Referendum, stavolta il nemico è dentro di noi (e ha già vinto)
Perché non c’è il “grande nemico”, come nel 2005 quando votare contro la riforma Calderoli significava certo preservare la Costituzione, ma anche dare un colpo al governo Berlusconi. E come nel 2016 quando “bastava un no” certo per difendere la Carta nata dalla Resistenza, ma anche per far cadere Renzi.
Ecco le ragioni di un clima sonnolento, svogliato, estraneo alle pulsioni profonde e alle urgenze del paese, attorno al referendum sul taglio dei parlamentari. Il “grande nemico” non è il governo, la cui sopravvivenza non è discussione e che, anzi, troverà una polizza a vita proprio nell’istinto di sopravvivenza dell’attuale Parlamento, dopo la sforbiciata che lo renderà un miraggio per molti. Il “grande nemico” sarebbe – o meglio: è – l’antipolitica che, con questa con consultazione, inaugura una nuova fase della Repubblica.

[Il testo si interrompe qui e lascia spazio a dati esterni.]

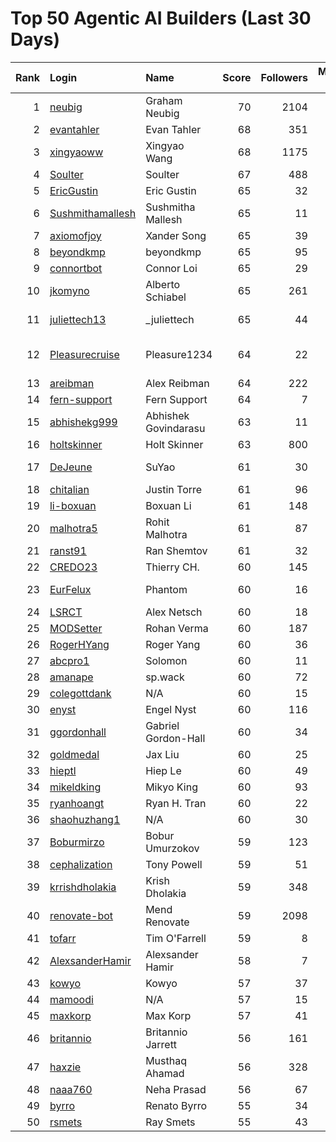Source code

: # Top 50 Agentic AI Builders (Last 30 Days)

| Rank | Login | Name | Score | Followers | Merged PRs | Reviews | Hireable | Company |
|---:|:---|:---|---:|---:|---:|---:|:---:|:---|
| 1 | [neubig](https://github.com/neubig) | Graham Neubig | 70 | 2104 | 26 | 141 |  | Carnegie Mellon University / All Hands AI |
| 2 | [evantahler](https://github.com/evantahler) | Evan Tahler | 68 | 351 | 47 | 85 | ✅ | @arcade-ai   |
| 3 | [xingyaoww](https://github.com/xingyaoww) | Xingyao Wang | 68 | 1175 | 50 | 132 | ✅ | All Hands AI |
| 4 | [Soulter](https://github.com/Soulter) | Soulter  | 67 | 488 | 30 | 57 | ✅ | @astrbotdevs |
| 5 | [EricGustin](https://github.com/EricGustin) | Eric Gustin | 65 | 32 | 42 | 90 | ✅ | @ArcadeAI |
| 6 | [Sushmithamallesh](https://github.com/Sushmithamallesh) | Sushmitha Mallesh | 65 | 11 | 29 | 58 | ✅ | N/A |
| 7 | [axiomofjoy](https://github.com/axiomofjoy) | Xander Song | 65 | 39 | 30 | 127 | ✅ | N/A |
| 8 | [beyondkmp](https://github.com/beyondkmp) | beyondkmp | 65 | 95 | 35 | 197 | ✅ | N/A |
| 9 | [connortbot](https://github.com/connortbot) | Connor Loi | 65 | 29 | 50 | 117 | ✅ | University of Waterloo |
| 10 | [jkomyno](https://github.com/jkomyno) | Alberto Schiabel | 65 | 261 | 24 | 184 | ✅ | @prisma |
| 11 | [juliettech13](https://github.com/juliettech13) | _juliettech | 65 | 44 | 50 | 90 | ✅ | @helicone, @lewagon, @aragon, @cyfrin |
| 12 | [Pleasurecruise](https://github.com/Pleasurecruise) | Pleasure1234 | 64 | 22 | 23 | 158 | ✅ | @CompPsyUnion @CherryHQ @MaaAssistantArknights |
| 13 | [areibman](https://github.com/areibman) | Alex Reibman | 64 | 222 | 25 | 41 | ✅ | N/A |
| 14 | [fern-support](https://github.com/fern-support) | Fern Support | 64 | 7 | 50 | 48 |  | Fern |
| 15 | [abhishekg999](https://github.com/abhishekg999) | Abhishek Govindarasu | 63 | 11 | 23 | 139 | ✅ | N/A |
| 16 | [holtskinner](https://github.com/holtskinner) | Holt Skinner | 63 | 800 | 50 | 69 |  | @google  |
| 17 | [DeJeune](https://github.com/DeJeune) | SuYao | 61 | 30 | 34 | 148 |  | Chinese Academy of Sciences University |
| 18 | [chitalian](https://github.com/chitalian) | Justin Torre | 61 | 96 | 50 | 93 |  | Helicone  |
| 19 | [li-boxuan](https://github.com/li-boxuan) | Boxuan Li | 61 | 148 | 43 | 160 |  | Microsoft |
| 20 | [malhotra5](https://github.com/malhotra5) | Rohit Malhotra | 61 | 87 | 50 | 157 |  | Carnegie Mellon University  |
| 21 | [ranst91](https://github.com/ranst91) | Ran Shemtov | 61 | 32 | 50 | 75 |  | N/A |
| 22 | [CREDO23](https://github.com/CREDO23) | Thierry CH. | 60 | 145 | 28 | 195 |  | @ever-co  |
| 23 | [EurFelux](https://github.com/EurFelux) | Phantom | 60 | 16 | 49 | 128 |  | Northwestern Polytechnical University |
| 24 | [LSRCT](https://github.com/LSRCT) | Alex Netsch | 60 | 18 | 50 | 46 |  | N/A |
| 25 | [MODSetter](https://github.com/MODSetter) | Rohan Verma | 60 | 187 | 41 | 60 |  | N/A |
| 26 | [RogerHYang](https://github.com/RogerHYang) | Roger Yang | 60 | 36 | 50 | 122 |  | N/A |
| 27 | [abcpro1](https://github.com/abcpro1) | Solomon | 60 | 11 | 50 | 76 |  | N/A |
| 28 | [amanape](https://github.com/amanape) | sp.wack | 60 | 72 | 35 | 56 |  | N/A |
| 29 | [colegottdank](https://github.com/colegottdank) | N/A | 60 | 15 | 50 | 88 |  | N/A |
| 30 | [enyst](https://github.com/enyst) | Engel Nyst | 60 | 116 | 50 | 159 |  | N/A |
| 31 | [ggordonhall](https://github.com/ggordonhall) | Gabriel Gordon-Hall | 60 | 34 | 48 | 45 |  | N/A |
| 32 | [goldmedal](https://github.com/goldmedal) | Jax Liu | 60 | 25 | 30 | 121 |  | Canner |
| 33 | [hieptl](https://github.com/hieptl) | Hiep Le | 60 | 49 | 50 | 75 |  | N/A |
| 34 | [mikeldking](https://github.com/mikeldking) | Mikyo King | 60 | 93 | 50 | 52 |  | Arize AI |
| 35 | [ryanhoangt](https://github.com/ryanhoangt) | Ryan H. Tran | 60 | 22 | 25 | 256 |  | N/A |
| 36 | [shaohuzhang1](https://github.com/shaohuzhang1) | N/A | 60 | 30 | 50 | 104 |  | N/A |
| 37 | [Boburmirzo](https://github.com/Boburmirzo) | Bobur Umurzokov | 59 | 123 | 19 | 68 | ✅ | Microsoft |
| 38 | [cephalization](https://github.com/cephalization) | Tony Powell | 59 | 51 | 24 | 173 |  | @Arize-ai |
| 39 | [krrishdholakia](https://github.com/krrishdholakia) | Krish Dholakia | 59 | 348 | 48 | 27 | ✅ | N/A |
| 40 | [renovate-bot](https://github.com/renovate-bot) | Mend Renovate | 59 | 2098 | 50 | 40 |  | @mend |
| 41 | [tofarr](https://github.com/tofarr) | Tim O'Farrell | 59 | 8 | 50 | 127 |  | N/A |
| 42 | [AlexsanderHamir](https://github.com/AlexsanderHamir) | Alexsander Hamir | 58 | 7 | 50 | 54 |  | Open Source Contributor |
| 43 | [kowyo](https://github.com/kowyo) | Kowyo | 57 | 37 | 22 | 72 |  | N/A |
| 44 | [mamoodi](https://github.com/mamoodi) | N/A | 57 | 15 | 36 | 38 |  | N/A |
| 45 | [maxkorp](https://github.com/maxkorp) | Max Korp | 57 | 41 | 41 | 22 | ✅ | @copilotkit |
| 46 | [britannio](https://github.com/britannio) | Britannio Jarrett | 56 | 161 | 30 | 32 |  | Real Machines |
| 47 | [haxzie](https://github.com/haxzie) | Musthaq Ahamad | 56 | 328 | 33 | 30 |  | @composiohq |
| 48 | [naaa760](https://github.com/naaa760) | Neha Prasad | 56 | 67 | 21 | 76 |  | N/A |
| 49 | [byrro](https://github.com/byrro) | Renato Byrro | 55 | 34 | 20 | 151 |  | Hackverse |
| 50 | [rsmets](https://github.com/rsmets) | Ray Smets | 55 | 43 | 40 | 17 | ✅ | N/A |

C’era una volta la Repubblica dei partiti, ora c’è la Repubblica dell’antipolitica che il 20 settembre avrà la sua data fondativa, con buona pace degli effetti sistemici in termini di distorsione della rappresentanza a legge elettorale vigente.
Un raccolto la cui semina è durata un ventennio: la contrapposizione ideologica tra piazza e Palazzo, popolo e casta, la personalizzazione del messaggio, la deriva oligarchica e il deficit di rappresentanza della democrazia italiana (vai alla voce: Porcellum), la tendenza a conquistare il potere attraverso la critica alla politica e alla sua funzione, la postura anti-establishment dei leader che si sono susseguiti, sia essa quella dell’imprenditore estraneo al sistema dei partiti, del giustiziere che i leader di quel sistema li ha mandati al gabbio, del rottamatore che non rinnova ma sfascia la sinistra o del tribuno del popolo con le piazze che osannano i suoi “vaffa”. Poi, la grande mietitura favorita dalla rivoluzione tecnologica e dalla grande crisi che ha piegato il ceto medio, spingendolo alla rivolta populista.